Mr. Leach recalled that the World Planners’ Congress in Vancouver on 20 June 2006 had produced a declaration signed by 17 associations from both developed and developing countries. That declaration had laid the groundwork for a new Global Planners’ Network to confront the problems of rapid urbanization, the urbanization of poverty and the hazards of climate change and natural disasters.
The Canadian Institute of Planners was committed to combining its expertise with the excellent work already being undertaken by its global partners, and the global planning community was committed to taking action to address the problem of the sustainability of human settlements.
Ms. Herfkens urged participants to use the Millennium Development Goals as a guide to local planning and research, particularly with regard to urban environmental sustainability. She expressed the view that some might find her remarks provocative because she did not like the phrasing of the agenda on how sound planning and management would become a major factor in ensuring sustainable urban development. In that view she said she agreed with Mr. Klaus Töpfer, the former Executive Director of the United Nations Environment Programme (UNEP), who had always maintained that poverty itself was the biggest polluter. Consequently, pro-poor sustainable growth was required that involved the poor in urban planning: the urban poor should not be viewed as “client targets”, a view that was enshrined in the eight Millennium Development Goals forged in the consensus of world leaders signatory to the Millennium Declaration.
UN-Habitat and UCLG had produced a guide to help local and national governments meet the Millennium Development Goals. In that connection, she had been delighted to learn that the Mayor of Montréal, Mr. Gérald Tremblay, had personally undertaken a campaign to publicize the Goals: investing in achieving the Goals was investment in the future, and the current generation was the first with the resources and the knowledge to end poverty.

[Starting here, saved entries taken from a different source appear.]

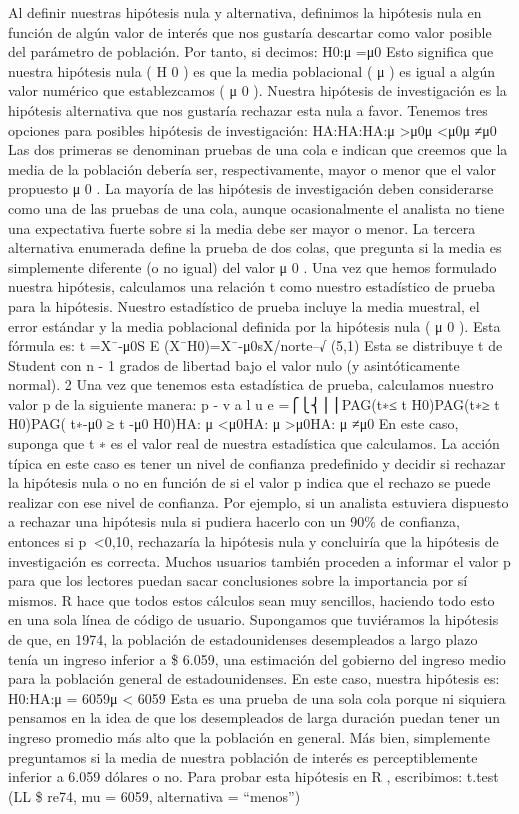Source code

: \documentclass[
]{book}
\begin{document}
Al definir nuestras hipótesis nula y alternativa, definimos la hipótesis nula en función de algún valor de interés que nos gustaría descartar como valor posible del parámetro de población. Por tanto, si decimos:
H0:μ =μ0
Esto significa que nuestra hipótesis nula ( H 0 ) es que la media poblacional ( μ ) es igual a algún valor numérico que establezcamos ( μ 0 ). Nuestra hipótesis de investigación es la hipótesis alternativa que nos gustaría rechazar esta nula a favor. Tenemos tres opciones para posibles hipótesis de investigación:
HA:HA:HA:μ \textgreater μ0μ \textless μ0μ ≠μ0
Las dos primeras se denominan pruebas de una cola e indican que creemos que la media de la población debería ser, respectivamente, mayor o menor que el valor propuesto μ 0 . La mayoría de las hipótesis de investigación deben considerarse como una de las pruebas de una cola, aunque ocasionalmente el analista no tiene una expectativa fuerte sobre si la media debe ser mayor o menor. La tercera alternativa enumerada define la prueba de dos colas, que pregunta si la media es simplemente diferente (o no igual) del valor μ 0 .
Una vez que hemos formulado nuestra hipótesis, calculamos una relación t como nuestro estadístico de prueba para la hipótesis. Nuestro estadístico de prueba incluye la media muestral, el error estándar y la media poblacional definida por la hipótesis nula ( μ 0 ). Esta fórmula es:
t =X¯-μ0S E (X¯\textbar H0)=X¯-μ0sX/norte--√
(5,1)
Esta se distribuye t de Student con n - 1 grados de libertad bajo el valor nulo (y asintóticamente normal). 2 Una vez que tenemos esta estadística de prueba, calculamos nuestro valor p de la siguiente manera:
p - v a l u e =⎧⎩⎨⎪⎪PAG(t∗≤ t \textbar H0)PAG(t∗≥ t \textbar H0)PAG( \textbar t∗-μ0\textbar{} ≥ \textbar{} t -μ0\textbar{} \textbar H0)HA: μ \textless μ0HA: μ \textgreater μ0HA: μ ≠μ0
En este caso, suponga que t ∗ es el valor real de nuestra estadística que calculamos. La acción típica en este caso es tener un nivel de confianza predefinido y decidir si rechazar la hipótesis nula o no en función de si el valor p indica que el rechazo se puede realizar con ese nivel de confianza. Por ejemplo, si un analista estuviera dispuesto a rechazar una hipótesis nula si pudiera hacerlo con un 90\% de confianza, entonces si p  \textless0,10, rechazaría la hipótesis nula y concluiría que la hipótesis de investigación es correcta. Muchos usuarios también proceden a informar el valor p para que los lectores puedan sacar conclusiones sobre la importancia por sí mismos.
R hace que todos estos cálculos sean muy sencillos, haciendo todo esto en una sola línea de código de usuario. Supongamos que tuviéramos la hipótesis de que, en 1974, la población de estadounidenses desempleados a largo plazo tenía un ingreso inferior a \$ 6.059, una estimación del gobierno del ingreso medio para la población general de estadounidenses. En este caso, nuestra hipótesis es:
H0:HA:μ = 6059μ \textless{} 6059
Esta es una prueba de una sola cola porque ni siquiera pensamos en la idea de que los desempleados de larga duración puedan tener un ingreso promedio más alto que la población en general. Más bien, simplemente preguntamos si la media de nuestra población de interés es perceptiblemente inferior a 6.059 dólares o no. Para probar esta hipótesis en R , escribimos:
t.test (LL \$ re74, mu = 6059, alternativa = ``menos'')
\end{document}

Mr. Peñalosa said that projections showed that the world’s urban population would grow by over 2 billion in the next 30 years, the equivalent of one city the size of Vancouver every week. The world must create an urban environment conducive to human happiness: a major point of principle, one of relevance to the whole world, was that much could be done to make cities more equitable by using existing physical resources, especially road space, for the benefit of the whole community. Doing so did not require large external resource inputs to yield major benefits for cities.

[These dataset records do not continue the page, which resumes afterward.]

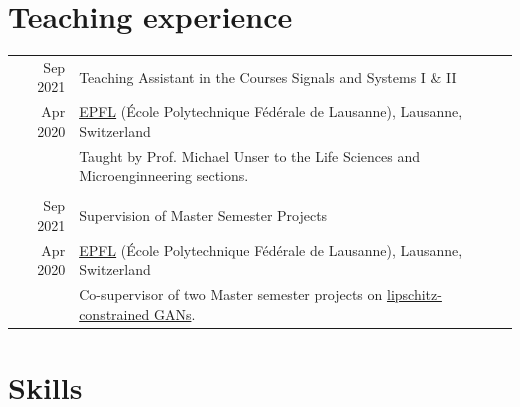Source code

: \documentclass[a4paper,11pt]{article}
\def\datespace{-2pt}
\def\title-main-sep{4pt}
\begin{document}
  \vspace{15pt}

  \section{Teaching experience}

    \begin{tabular}{r|p{13cm}}

	  {\small Sep 2021} & Teaching Assistant in the Courses Signals and Systems I \& II \\[\datespace]
	  {\small Apr 2020} & \small{\href{https://www.epfl.ch/en/}{EPFL} (École Polytechnique Fédérale de Lausanne), Lausanne, Switzerland} \\[\title-main-sep]
    & {\footnotesize Taught by Prof. Michael Unser to the Life Sciences and Microenginneering sections.} \\

    \multicolumn{2}{c}{} \\

    {\small Sep 2021} & Supervision of Master Semester Projects \\[\datespace]
    {\small Apr 2020} & \small{\href{https://www.epfl.ch/en/}{EPFL} (École Polytechnique Fédérale de Lausanne), Lausanne, Switzerland} \\[\title-main-sep]
    & \footnotesize{Co-supervisor of two Master semester projects on \href{https://bigwww.epfl.ch/teaching/projects/abstract.html?f=00388}{lipschitz-constrained GANs}.} \\

    \end{tabular}


    \vspace{15pt}

    \section{Skills}
\end{document}
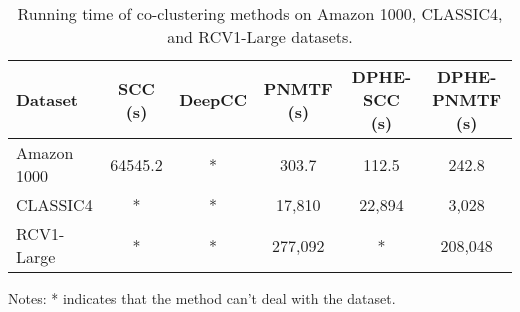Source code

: 
\begin{table*}[htbp]
    \centering
    \caption{Running time of co-clustering methods on Amazon 1000, CLASSIC4, and RCV1-Large datasets.}
    \label{tab:running-time}
    \begin{tabular}{@{} l ccccc @{}}
        \toprule
        Dataset     & SCC (s) & DeepCC & PNMTF (s) & DPHE-SCC (s) & DPHE-PNMTF (s) \\
        \midrule
        Amazon 1000 & 64545.2 & *      & 303.7     & 112.5     & 242.8       \\
        CLASSIC4    & *       & *      & 17,810    & 22,894    & 3,028       \\
        RCV1-Large  & *       & *      & 277,092   & *         & 208,048     \\
        \bottomrule
    \end{tabular}
    \begin{tablenotes}
        \small
        \item Notes: * indicates that the method can't deal with the dataset.
    \end{tablenotes}
\end{table*}

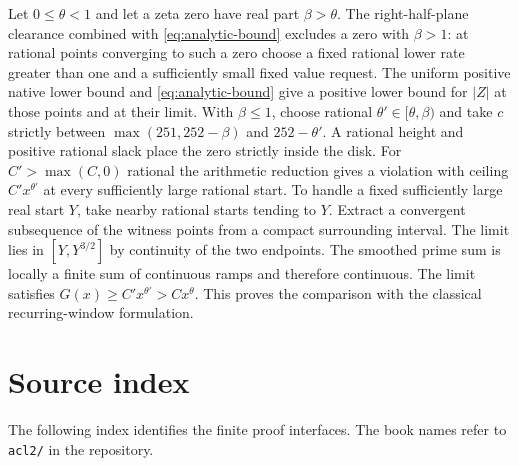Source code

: \documentclass[11pt]{amsart}
\theoremstyle{definition}
\theoremstyle{remark}
\numberwithin{equation}{section}
\newcommand{\code}[1]{\nolinkurl{#1}}
\begin{document}
Let $0\le\theta<1$ and let a zeta zero have real part $\beta>\theta$.
The right-half-plane clearance combined with \eqref{eq:analytic-bound}
excludes a zero with $\beta>1$:
at rational points converging to such a zero choose a fixed rational
lower rate greater than one and a sufficiently small fixed value
request. The uniform positive native lower bound and
\eqref{eq:analytic-bound} give a positive lower bound for $|Z|$
at those points and at their limit. With $\beta\le1$, choose rational
$\theta'\in[\theta,\beta)$ and take $c$ strictly between
$\max(251,252-\beta)$ and $252-\theta'$. A rational height
and positive rational slack place the zero strictly inside the
disk. For $C'>\max(C,0)$ rational the arithmetic reduction gives
a violation with ceiling $C'x^{\theta'}$ at every sufficiently
large rational start. To handle a fixed sufficiently large real
start $Y$, take nearby rational starts tending to $Y$. Extract a
convergent subsequence of the witness points from a compact
surrounding interval. The limit lies in $[Y,Y^{3/2}]$ by continuity
of the two endpoints. The smoothed prime sum is locally a
finite sum of continuous ramps and therefore continuous.
The limit satisfies $G(x)\ge C'x^{\theta'}>Cx^\theta$.
This proves the comparison with the classical recurring-window
formulation.

\appendix
\section{Source index}

The following index identifies the finite proof interfaces.
The book names refer to \code{acl2/} in the repository.
\end{document}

Consequently, it was important to keep cities green with parks, cycle ways and better public transport to minimize car use. Human beings needed space, as did animals in their own environments, to realize their full potential. They had a right to green, safe city spaces. Infrastructure in cities could be redistributed so that the rider of a $30 bicycle, for example, was able to have the same space and respect as the driver of a $30,000 car. In short, cities should be places where the public good prevailed over private interests. If cars were banned during peak hours – such restrictions had indeed been introduced in Bogotá – most people would be better off. Sidewalks and public parks were the minimum cities must provide for their poor, indeed they were a right. The car restrictions in Bogotá had been voted on in a referendum, and new cycle lanes had been built throughout the city, and a rapid bus transit system had been introduced. Considerable resources for the city had been freed by those changes, all of them small steps leading to large change and a greener, healthier lifestyle.
He concluded by saying that he wanted the Third Session of the Forum in Vancouver in 2006 to know that in 1976 he had accompanied his father, Mr. Enrique Peñalosa, who served as Secretary‑General of the first Habitat Conference. That Conference had inspired him to take home to Bogotá many of the ideas he had picked up there and been able to implement years later.